→ **Work task**
All entries are to be copied verbatim, while the pictures stay out.

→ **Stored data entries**
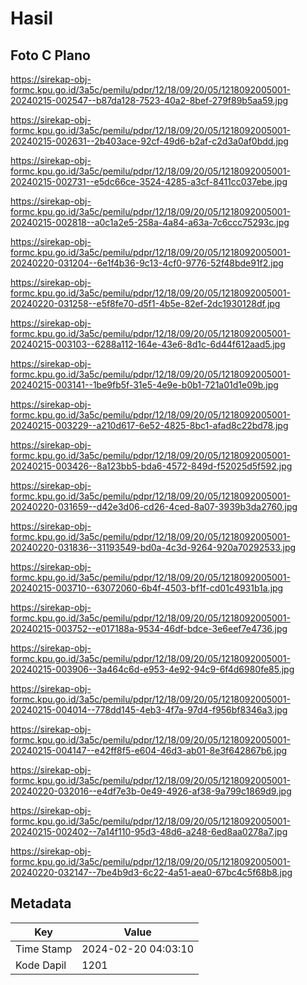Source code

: # Hasil

## Foto C Plano

https://sirekap-obj-formc.kpu.go.id/3a5c/pemilu/pdpr/12/18/09/20/05/1218092005001-20240215-002547--b87da128-7523-40a2-8bef-279f89b5aa59.jpg

https://sirekap-obj-formc.kpu.go.id/3a5c/pemilu/pdpr/12/18/09/20/05/1218092005001-20240215-002631--2b403ace-92cf-49d6-b2af-c2d3a0af0bdd.jpg

https://sirekap-obj-formc.kpu.go.id/3a5c/pemilu/pdpr/12/18/09/20/05/1218092005001-20240215-002731--e5dc66ce-3524-4285-a3cf-8411cc037ebe.jpg

https://sirekap-obj-formc.kpu.go.id/3a5c/pemilu/pdpr/12/18/09/20/05/1218092005001-20240215-002818--a0c1a2e5-258a-4a84-a63a-7c6ccc75293c.jpg

https://sirekap-obj-formc.kpu.go.id/3a5c/pemilu/pdpr/12/18/09/20/05/1218092005001-20240220-031204--6e1f4b36-9c13-4cf0-9776-52f48bde91f2.jpg

https://sirekap-obj-formc.kpu.go.id/3a5c/pemilu/pdpr/12/18/09/20/05/1218092005001-20240220-031258--e5f8fe70-d5f1-4b5e-82ef-2dc1930128df.jpg

https://sirekap-obj-formc.kpu.go.id/3a5c/pemilu/pdpr/12/18/09/20/05/1218092005001-20240215-003103--6288a112-164e-43e6-8d1c-6d44f612aad5.jpg

https://sirekap-obj-formc.kpu.go.id/3a5c/pemilu/pdpr/12/18/09/20/05/1218092005001-20240215-003141--1be9fb5f-31e5-4e9e-b0b1-721a01d1e09b.jpg

https://sirekap-obj-formc.kpu.go.id/3a5c/pemilu/pdpr/12/18/09/20/05/1218092005001-20240215-003229--a210d617-6e52-4825-8bc1-afad8c22bd78.jpg

https://sirekap-obj-formc.kpu.go.id/3a5c/pemilu/pdpr/12/18/09/20/05/1218092005001-20240215-003426--8a123bb5-bda6-4572-849d-f52025d5f592.jpg

https://sirekap-obj-formc.kpu.go.id/3a5c/pemilu/pdpr/12/18/09/20/05/1218092005001-20240220-031659--d42e3d06-cd26-4ced-8a07-3939b3da2760.jpg

https://sirekap-obj-formc.kpu.go.id/3a5c/pemilu/pdpr/12/18/09/20/05/1218092005001-20240220-031836--31193549-bd0a-4c3d-9264-920a70292533.jpg

https://sirekap-obj-formc.kpu.go.id/3a5c/pemilu/pdpr/12/18/09/20/05/1218092005001-20240215-003710--63072060-6b4f-4503-bf1f-cd01c4931b1a.jpg

https://sirekap-obj-formc.kpu.go.id/3a5c/pemilu/pdpr/12/18/09/20/05/1218092005001-20240215-003752--e017188a-9534-46df-bdce-3e6eef7e4736.jpg

https://sirekap-obj-formc.kpu.go.id/3a5c/pemilu/pdpr/12/18/09/20/05/1218092005001-20240215-003906--3a464c6d-e953-4e92-94c9-6f4d6980fe85.jpg

https://sirekap-obj-formc.kpu.go.id/3a5c/pemilu/pdpr/12/18/09/20/05/1218092005001-20240215-004014--778dd145-4eb3-4f7a-97d4-f956bf8346a3.jpg

https://sirekap-obj-formc.kpu.go.id/3a5c/pemilu/pdpr/12/18/09/20/05/1218092005001-20240215-004147--e42ff8f5-e604-46d3-ab01-8e3f642867b6.jpg

https://sirekap-obj-formc.kpu.go.id/3a5c/pemilu/pdpr/12/18/09/20/05/1218092005001-20240220-032016--e4df7e3b-0e49-4926-af38-9a799c1869d9.jpg

https://sirekap-obj-formc.kpu.go.id/3a5c/pemilu/pdpr/12/18/09/20/05/1218092005001-20240215-002402--7a14f110-95d3-48d6-a248-6ed8aa0278a7.jpg

https://sirekap-obj-formc.kpu.go.id/3a5c/pemilu/pdpr/12/18/09/20/05/1218092005001-20240220-032147--7be4b9d3-6c22-4a51-aea0-67bc4c5f68b8.jpg


## Metadata

| Key        | Value               |
| ---------- | ------------------- |
| Time Stamp | 2024-02-20 04:03:10 |
| Kode Dapil | 1201                |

→ **Solution to the problem**
Source code

: # Hasil

## Foto C Plano

https://sirekap-obj-formc.kpu.go.id/3a5c/pemilu/pdpr/12/18/09/20/05/1218092005001-20240215-002547--b87da128-7523-40a2-8bef-279f89b5aa59.jpg

https://sirekap-obj-formc.kpu.go.id/3a5c/pemilu/pdpr/12/18/09/20/05/1218092005001-20240215-002631--2b403ace-92cf-49d6-b2af-c2d3a0af0bdd.jpg

https://sirekap-obj-formc.kpu.go.id/3a5c/pemilu/pdpr/12/18/09/20/05/1218092005001-20240215-002731--e5dc66ce-3524-4285-a3cf-8411cc037ebe.jpg

https://sirekap-obj-formc.kpu.go.id/3a5c/pemilu/pdpr/12/18/09/20/05/1218092005001-20240215-002818--a0c1a2e5-258a-4a84-a63a-7c6ccc75293c.jpg

https://sirekap-obj-formc.kpu.go.id/3a5c/pemilu/pdpr/12/18/09/20/05/1218092005001-20240220-031204--6e1f4b36-9c13-4cf0-9776-52f48bde91f2.jpg

https://sirekap-obj-formc.kpu.go.id/3a5c/pemilu/pdpr/12/18/09/20/05/1218092005001-20240220-031258--e5f8fe70-d5f1-4b5e-82ef-2dc1930128df.jpg

https://sirekap-obj-formc.kpu.go.id/3a5c/pemilu/pdpr/12/18/09/20/05/1218092005001-20240215-003103--6288a112-164e-43e6-8d1c-6d44f612aad5.jpg

https://sirekap-obj-formc.kpu.go.id/3a5c/pemilu/pdpr/12/18/09/20/05/1218092005001-20240215-003141--1be9fb5f-31e5-4e9e-b0b1-721a01d1e09b.jpg

https://sirekap-obj-formc.kpu.go.id/3a5c/pemilu/pdpr/12/18/09/20/05/1218092005001-20240215-003229--a210d617-6e52-4825-8bc1-afad8c22bd78.jpg

https://sirekap-obj-formc.kpu.go.id/3a5c/pemilu/pdpr/12/18/09/20/05/1218092005001-20240215-003426--8a123bb5-bda6-4572-849d-f52025d5f592.jpg

https://sirekap-obj-formc.kpu.go.id/3a5c/pemilu/pdpr/12/18/09/20/05/1218092005001-20240220-031659--d42e3d06-cd26-4ced-8a07-3939b3da2760.jpg

https://sirekap-obj-formc.kpu.go.id/3a5c/pemilu/pdpr/12/18/09/20/05/1218092005001-20240220-031836--31193549-bd0a-4c3d-9264-920a70292533.jpg

https://sirekap-obj-formc.kpu.go.id/3a5c/pemilu/pdpr/12/18/09/20/05/1218092005001-20240215-003710--63072060-6b4f-4503-bf1f-cd01c4931b1a.jpg

https://sirekap-obj-formc.kpu.go.id/3a5c/pemilu/pdpr/12/18/09/20/05/1218092005001-20240215-003752--e017188a-9534-46df-bdce-3e6eef7e4736.jpg

https://sirekap-obj-formc.kpu.go.id/3a5c/pemilu/pdpr/12/18/09/20/05/1218092005001-20240215-003906--3a464c6d-e953-4e92-94c9-6f4d6980fe85.jpg

https://sirekap-obj-formc.kpu.go.id/3a5c/pemilu/pdpr/12/18/09/20/05/1218092005001-20240215-004014--778dd145-4eb3-4f7a-97d4-f956bf8346a3.jpg

https://sirekap-obj-formc.kpu.go.id/3a5c/pemilu/pdpr/12/18/09/20/05/1218092005001-20240215-004147--e42ff8f5-e604-46d3-ab01-8e3f642867b6.jpg

https://sirekap-obj-formc.kpu.go.id/3a5c/pemilu/pdpr/12/18/09/20/05/1218092005001-20240220-032016--e4df7e3b-0e49-4926-af38-9a799c1869d9.jpg

https://sirekap-obj-formc.kpu.go.id/3a5c/pemilu/pdpr/12/18/09/20/05/1218092005001-20240215-002402--7a14f110-95d3-48d6-a248-6ed8aa0278a7.jpg

https://sirekap-obj-formc.kpu.go.id/3a5c/pemilu/pdpr/12/18/09/20/05/1218092005001-20240220-032147--7be4b9d3-6c22-4a51-aea0-67bc4c5f68b8.jpg


## Metadata

| Key        | Value               |
| ---------- | ------------------- |
| Time Stamp | 2024-02-20 04:03:10 |
| Kode Dapil | 1201                |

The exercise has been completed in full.